Roosevelt was confident he would secure the nomination at the Republican National Convention that summer in Chicago. He didn’t. Roosevelt left the GOP convention in a righteous fury, crying fraud, and took his delegates with him. They hurriedly organized a separate convention and formed a brand new political party – the Progressive Party, nicknamed the “Bull Moose Party.”
Meanwhile, the the Democratic Party held its own convention in Baltimore the following week, though with considerably less drama. U.S. Speaker of the House Champ Clark of Missouri appeared to be the front-runner early on but ultimately lost the nomination to New Jersey Governor Woodrow Wilson, after populist William Jennings Bryan, a three-time Democratic presidential candidate, threw his support behind Wilson.

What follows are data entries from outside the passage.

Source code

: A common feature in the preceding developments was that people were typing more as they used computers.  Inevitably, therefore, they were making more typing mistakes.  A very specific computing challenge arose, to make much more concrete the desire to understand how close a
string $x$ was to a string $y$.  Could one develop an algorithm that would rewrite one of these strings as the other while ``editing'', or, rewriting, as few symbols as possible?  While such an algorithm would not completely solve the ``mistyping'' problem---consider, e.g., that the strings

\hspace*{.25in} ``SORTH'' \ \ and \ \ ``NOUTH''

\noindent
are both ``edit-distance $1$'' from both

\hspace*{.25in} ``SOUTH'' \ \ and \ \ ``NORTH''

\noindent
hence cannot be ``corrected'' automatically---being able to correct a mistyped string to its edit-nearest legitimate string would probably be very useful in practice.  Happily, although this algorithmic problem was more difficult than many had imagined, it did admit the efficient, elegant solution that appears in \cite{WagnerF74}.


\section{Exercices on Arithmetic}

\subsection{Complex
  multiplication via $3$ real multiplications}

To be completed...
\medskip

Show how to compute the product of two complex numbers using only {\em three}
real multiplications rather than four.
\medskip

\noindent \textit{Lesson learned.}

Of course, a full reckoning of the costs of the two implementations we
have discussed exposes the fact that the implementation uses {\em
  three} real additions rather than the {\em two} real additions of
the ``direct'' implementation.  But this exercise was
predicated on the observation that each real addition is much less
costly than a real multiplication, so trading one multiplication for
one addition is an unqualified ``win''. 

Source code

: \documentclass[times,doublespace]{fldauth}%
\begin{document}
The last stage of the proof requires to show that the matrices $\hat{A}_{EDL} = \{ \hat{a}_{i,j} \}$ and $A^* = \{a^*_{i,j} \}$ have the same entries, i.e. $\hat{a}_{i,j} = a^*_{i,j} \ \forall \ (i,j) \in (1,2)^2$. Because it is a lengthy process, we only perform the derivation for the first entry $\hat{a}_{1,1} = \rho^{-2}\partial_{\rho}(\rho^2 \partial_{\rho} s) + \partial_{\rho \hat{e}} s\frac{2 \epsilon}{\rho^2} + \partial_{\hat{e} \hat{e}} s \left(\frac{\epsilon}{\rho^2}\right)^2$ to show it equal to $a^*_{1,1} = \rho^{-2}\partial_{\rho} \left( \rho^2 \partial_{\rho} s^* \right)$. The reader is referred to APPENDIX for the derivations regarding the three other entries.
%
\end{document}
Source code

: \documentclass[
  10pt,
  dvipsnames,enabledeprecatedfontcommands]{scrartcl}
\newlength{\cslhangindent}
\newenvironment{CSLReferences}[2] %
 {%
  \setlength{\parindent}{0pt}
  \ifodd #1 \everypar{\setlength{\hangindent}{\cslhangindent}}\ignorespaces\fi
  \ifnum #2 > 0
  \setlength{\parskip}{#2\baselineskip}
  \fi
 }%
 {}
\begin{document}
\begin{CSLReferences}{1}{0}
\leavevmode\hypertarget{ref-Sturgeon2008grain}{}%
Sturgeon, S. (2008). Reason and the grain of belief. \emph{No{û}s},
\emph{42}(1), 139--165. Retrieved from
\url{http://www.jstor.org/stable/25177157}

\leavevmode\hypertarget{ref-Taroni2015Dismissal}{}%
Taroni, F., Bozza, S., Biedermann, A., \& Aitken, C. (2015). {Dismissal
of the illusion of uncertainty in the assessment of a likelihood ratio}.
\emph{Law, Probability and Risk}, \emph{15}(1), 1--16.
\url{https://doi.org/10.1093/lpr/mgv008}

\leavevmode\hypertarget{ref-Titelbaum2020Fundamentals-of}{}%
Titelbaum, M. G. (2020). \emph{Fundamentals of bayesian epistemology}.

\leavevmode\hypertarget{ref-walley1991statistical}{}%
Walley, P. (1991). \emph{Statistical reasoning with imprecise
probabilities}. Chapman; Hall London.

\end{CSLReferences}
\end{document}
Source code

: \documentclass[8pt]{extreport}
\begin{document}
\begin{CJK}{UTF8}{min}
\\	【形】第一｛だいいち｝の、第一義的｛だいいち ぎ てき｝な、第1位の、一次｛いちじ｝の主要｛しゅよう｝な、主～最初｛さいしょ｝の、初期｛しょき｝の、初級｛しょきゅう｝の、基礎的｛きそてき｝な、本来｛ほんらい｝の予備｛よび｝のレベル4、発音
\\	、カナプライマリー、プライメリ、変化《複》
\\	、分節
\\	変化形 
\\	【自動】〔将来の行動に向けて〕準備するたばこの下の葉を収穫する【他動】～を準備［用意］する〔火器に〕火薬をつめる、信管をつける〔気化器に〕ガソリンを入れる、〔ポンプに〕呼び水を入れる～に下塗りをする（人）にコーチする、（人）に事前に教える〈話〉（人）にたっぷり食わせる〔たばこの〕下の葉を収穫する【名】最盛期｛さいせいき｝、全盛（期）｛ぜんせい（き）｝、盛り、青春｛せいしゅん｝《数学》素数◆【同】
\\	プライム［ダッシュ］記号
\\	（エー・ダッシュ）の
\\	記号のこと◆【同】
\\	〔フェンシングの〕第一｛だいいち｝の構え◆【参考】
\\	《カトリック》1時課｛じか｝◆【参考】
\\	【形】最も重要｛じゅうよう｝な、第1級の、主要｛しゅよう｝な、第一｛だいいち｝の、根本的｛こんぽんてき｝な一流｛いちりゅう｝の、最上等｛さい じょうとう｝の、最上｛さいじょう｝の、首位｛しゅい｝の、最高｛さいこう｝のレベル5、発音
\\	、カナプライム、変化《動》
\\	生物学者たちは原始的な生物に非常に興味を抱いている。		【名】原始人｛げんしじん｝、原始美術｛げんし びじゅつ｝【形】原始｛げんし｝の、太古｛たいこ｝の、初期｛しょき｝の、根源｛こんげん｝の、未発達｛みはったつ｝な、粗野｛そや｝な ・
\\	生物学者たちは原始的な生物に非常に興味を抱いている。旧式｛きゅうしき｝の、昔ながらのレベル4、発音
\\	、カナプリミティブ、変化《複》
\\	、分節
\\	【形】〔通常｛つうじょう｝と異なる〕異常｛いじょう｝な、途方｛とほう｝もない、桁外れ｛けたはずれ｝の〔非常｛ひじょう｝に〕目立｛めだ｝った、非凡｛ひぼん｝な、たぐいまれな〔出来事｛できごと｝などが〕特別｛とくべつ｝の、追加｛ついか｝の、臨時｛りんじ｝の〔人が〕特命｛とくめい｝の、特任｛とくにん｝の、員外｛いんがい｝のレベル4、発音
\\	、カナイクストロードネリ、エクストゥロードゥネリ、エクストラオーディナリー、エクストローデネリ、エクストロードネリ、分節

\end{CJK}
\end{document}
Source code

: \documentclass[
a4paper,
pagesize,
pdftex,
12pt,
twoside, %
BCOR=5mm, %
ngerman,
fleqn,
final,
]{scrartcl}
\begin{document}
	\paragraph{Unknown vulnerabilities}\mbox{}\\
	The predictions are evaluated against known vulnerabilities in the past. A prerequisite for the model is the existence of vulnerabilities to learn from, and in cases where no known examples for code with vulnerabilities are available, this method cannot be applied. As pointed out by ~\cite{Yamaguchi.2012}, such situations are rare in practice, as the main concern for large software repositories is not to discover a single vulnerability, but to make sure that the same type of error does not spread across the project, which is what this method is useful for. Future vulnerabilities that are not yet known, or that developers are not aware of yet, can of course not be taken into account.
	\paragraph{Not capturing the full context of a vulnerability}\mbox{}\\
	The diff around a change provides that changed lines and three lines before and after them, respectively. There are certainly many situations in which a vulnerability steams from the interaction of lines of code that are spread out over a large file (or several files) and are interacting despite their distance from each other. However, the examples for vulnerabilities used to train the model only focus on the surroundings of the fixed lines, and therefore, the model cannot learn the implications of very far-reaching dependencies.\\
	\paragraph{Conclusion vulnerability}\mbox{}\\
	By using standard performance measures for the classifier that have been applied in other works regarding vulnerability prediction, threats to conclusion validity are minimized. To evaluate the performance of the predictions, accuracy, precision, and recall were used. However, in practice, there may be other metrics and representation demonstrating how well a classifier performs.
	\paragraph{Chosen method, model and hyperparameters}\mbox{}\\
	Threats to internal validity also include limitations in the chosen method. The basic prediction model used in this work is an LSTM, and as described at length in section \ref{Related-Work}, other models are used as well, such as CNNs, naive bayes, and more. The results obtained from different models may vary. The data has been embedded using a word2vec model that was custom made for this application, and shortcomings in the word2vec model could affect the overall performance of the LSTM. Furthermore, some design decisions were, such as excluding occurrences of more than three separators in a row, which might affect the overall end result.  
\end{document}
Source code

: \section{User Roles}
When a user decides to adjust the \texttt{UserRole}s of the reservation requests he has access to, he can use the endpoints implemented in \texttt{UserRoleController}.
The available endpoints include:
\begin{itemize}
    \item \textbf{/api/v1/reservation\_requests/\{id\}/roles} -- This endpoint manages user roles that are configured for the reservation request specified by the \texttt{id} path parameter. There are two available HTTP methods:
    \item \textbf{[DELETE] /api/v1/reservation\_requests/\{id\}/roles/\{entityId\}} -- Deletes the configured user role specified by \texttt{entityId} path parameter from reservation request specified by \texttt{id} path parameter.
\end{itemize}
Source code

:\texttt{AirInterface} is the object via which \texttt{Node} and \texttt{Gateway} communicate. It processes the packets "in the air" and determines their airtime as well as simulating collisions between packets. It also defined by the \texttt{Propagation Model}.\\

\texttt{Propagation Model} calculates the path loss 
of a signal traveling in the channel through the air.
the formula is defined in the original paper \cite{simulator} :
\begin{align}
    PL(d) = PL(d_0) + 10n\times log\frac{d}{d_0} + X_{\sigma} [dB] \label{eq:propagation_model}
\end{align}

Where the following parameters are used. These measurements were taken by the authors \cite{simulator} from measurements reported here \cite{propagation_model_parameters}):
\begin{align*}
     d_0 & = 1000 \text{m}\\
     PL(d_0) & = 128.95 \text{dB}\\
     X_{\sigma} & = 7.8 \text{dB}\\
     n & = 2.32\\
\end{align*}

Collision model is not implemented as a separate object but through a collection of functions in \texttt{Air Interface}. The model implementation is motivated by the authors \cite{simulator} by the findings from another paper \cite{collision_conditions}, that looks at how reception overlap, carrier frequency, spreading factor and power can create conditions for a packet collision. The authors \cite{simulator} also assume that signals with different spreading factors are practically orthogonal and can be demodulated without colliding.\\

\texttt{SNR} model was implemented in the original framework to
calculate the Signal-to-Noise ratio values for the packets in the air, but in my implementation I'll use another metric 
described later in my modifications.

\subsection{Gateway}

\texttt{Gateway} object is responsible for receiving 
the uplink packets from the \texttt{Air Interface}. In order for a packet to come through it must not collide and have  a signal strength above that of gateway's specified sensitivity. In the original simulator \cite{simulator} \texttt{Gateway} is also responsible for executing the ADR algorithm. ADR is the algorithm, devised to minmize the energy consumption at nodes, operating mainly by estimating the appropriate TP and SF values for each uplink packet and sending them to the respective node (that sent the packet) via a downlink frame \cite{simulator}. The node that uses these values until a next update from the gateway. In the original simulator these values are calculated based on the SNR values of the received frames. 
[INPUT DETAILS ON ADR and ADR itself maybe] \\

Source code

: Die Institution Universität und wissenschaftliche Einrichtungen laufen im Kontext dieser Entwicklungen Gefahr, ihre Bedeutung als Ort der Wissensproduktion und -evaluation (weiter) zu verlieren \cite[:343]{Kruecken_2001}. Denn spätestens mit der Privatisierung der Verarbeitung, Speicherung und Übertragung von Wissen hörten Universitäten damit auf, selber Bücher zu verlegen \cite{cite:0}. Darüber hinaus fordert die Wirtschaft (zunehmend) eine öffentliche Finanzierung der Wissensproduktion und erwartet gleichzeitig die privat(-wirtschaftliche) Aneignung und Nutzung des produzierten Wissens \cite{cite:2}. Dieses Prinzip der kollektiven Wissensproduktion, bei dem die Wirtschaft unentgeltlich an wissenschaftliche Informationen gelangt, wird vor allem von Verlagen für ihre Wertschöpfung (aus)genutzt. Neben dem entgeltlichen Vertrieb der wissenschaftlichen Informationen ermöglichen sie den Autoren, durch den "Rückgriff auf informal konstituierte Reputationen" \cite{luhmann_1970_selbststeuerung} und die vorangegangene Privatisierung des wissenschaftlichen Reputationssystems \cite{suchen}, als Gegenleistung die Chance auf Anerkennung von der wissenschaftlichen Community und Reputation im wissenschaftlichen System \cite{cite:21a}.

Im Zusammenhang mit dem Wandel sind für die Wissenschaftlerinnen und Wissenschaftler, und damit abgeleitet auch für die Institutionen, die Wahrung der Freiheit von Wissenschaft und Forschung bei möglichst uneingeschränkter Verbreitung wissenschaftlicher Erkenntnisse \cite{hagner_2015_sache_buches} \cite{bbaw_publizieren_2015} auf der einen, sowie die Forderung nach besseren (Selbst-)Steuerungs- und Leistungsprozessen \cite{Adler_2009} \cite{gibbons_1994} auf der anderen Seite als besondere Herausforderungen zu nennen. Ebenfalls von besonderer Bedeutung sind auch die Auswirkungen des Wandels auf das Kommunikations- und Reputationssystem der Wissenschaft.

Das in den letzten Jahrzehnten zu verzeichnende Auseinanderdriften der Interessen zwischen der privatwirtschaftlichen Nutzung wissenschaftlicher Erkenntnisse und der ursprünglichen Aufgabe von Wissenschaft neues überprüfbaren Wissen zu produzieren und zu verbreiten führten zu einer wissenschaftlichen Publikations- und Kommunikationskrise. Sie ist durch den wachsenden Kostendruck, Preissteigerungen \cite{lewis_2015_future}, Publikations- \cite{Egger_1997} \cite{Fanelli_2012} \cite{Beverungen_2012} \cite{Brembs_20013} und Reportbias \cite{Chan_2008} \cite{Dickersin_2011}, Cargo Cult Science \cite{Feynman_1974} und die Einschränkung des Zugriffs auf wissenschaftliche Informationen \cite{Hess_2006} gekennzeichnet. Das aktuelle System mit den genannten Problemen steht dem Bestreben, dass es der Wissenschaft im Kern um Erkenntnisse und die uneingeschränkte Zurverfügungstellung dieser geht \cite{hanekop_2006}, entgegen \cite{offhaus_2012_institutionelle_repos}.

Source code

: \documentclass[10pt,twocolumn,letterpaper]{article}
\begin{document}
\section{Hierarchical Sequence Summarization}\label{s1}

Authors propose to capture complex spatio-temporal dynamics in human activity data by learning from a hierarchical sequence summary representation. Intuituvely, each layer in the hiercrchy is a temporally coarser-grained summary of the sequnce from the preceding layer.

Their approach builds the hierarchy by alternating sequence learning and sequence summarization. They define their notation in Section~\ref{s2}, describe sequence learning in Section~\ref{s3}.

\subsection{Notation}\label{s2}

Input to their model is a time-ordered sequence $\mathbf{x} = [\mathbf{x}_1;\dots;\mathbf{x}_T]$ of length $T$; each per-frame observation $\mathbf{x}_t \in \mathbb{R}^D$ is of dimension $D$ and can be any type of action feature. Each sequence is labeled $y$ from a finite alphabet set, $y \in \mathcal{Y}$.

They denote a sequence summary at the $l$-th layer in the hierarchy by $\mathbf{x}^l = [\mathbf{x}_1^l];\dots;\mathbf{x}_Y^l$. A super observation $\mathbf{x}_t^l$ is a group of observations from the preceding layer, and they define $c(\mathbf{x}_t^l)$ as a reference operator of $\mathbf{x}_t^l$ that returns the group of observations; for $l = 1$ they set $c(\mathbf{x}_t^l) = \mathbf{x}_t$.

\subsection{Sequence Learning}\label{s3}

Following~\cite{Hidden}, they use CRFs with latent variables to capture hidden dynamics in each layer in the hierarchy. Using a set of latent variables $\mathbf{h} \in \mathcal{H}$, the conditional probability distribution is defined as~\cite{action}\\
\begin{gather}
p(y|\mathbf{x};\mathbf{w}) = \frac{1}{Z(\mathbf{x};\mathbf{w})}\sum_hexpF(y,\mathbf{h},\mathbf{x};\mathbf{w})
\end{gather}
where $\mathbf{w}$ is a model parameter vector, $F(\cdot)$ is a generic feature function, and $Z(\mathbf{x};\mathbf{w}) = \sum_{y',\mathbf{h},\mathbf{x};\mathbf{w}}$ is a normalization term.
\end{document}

Add to the mix Socialist Party of America presidential candidate Eugene Debs, popular with recent immigrants and other blue collar elements of American society, and the election of 1912 was a true four-way race.
On top of it all, Taft’s vice-president and running mate, James Sherman, died in office less than a week before election day, leaving Taft alone on the ticket and adding more general confusion.
The end result was a predictable Democrat landslide. Wilson won 40 of the then 48 states by electoral vote, including Missouri. Roosevelt, leading the new Progressive (or “Bull Moose”) Party, carried six states, (Washington, California, South Dakota, Minnesota, Michigan, and Pennsylvania).
Taft, the Republican incumbent, took only two states, Utah and Vermont. Debs, the Socialist Party candidate, didn’t win any electoral votes, but did garner six percent of the popular vote and won a majority of votes in four U.S. counties, including Crawford County, Kansas.
The national results affected the local down ticket races as well. Democrats took every Newton County office up for grabs that year, almost all of which had been held by Republicans. A rather amusing exchange took place between the editor of the local Republican newspaper, the Neosho “Miner & Mechanic,” and the editor of the Democratic newspaper, “The Neosho Times,” after the Miner & Mechanic urged that political partisanship not affect the appointment of the county engineer, which up to then was commonly understood as a political appointment under the spoils system.
The Times was having none of it, and pointed out the last three county engineers had all been Republicans, appointed by Republican county commissions (back then, the county commission was called the county court, and commissioners were known as judges).
I have many “what ifs” concerning the 1912 election that I won’t get in to. Near the top, though, is the matter of the United States entering World War I in 1917. True, war was declared by Congress at Wilson’s request (after he tried for years to keep America out of it) in Wilson’s second term in office, but there wouldn’t have been a second term if there wasn’t a first term.
I’m not sure what William Howard Taft would have done, but my personal guess is that the U.S. may have entered World War I much sooner under a Teddy Roosevelt presidency. It would have ultimately still been up to Congress, though, as stipulated by the U.S. Constitution.
As I’ve heard more than once over the past eight years, elections have consequences. They really do change the course of history.
The crazy election of 1912 proved that, I think.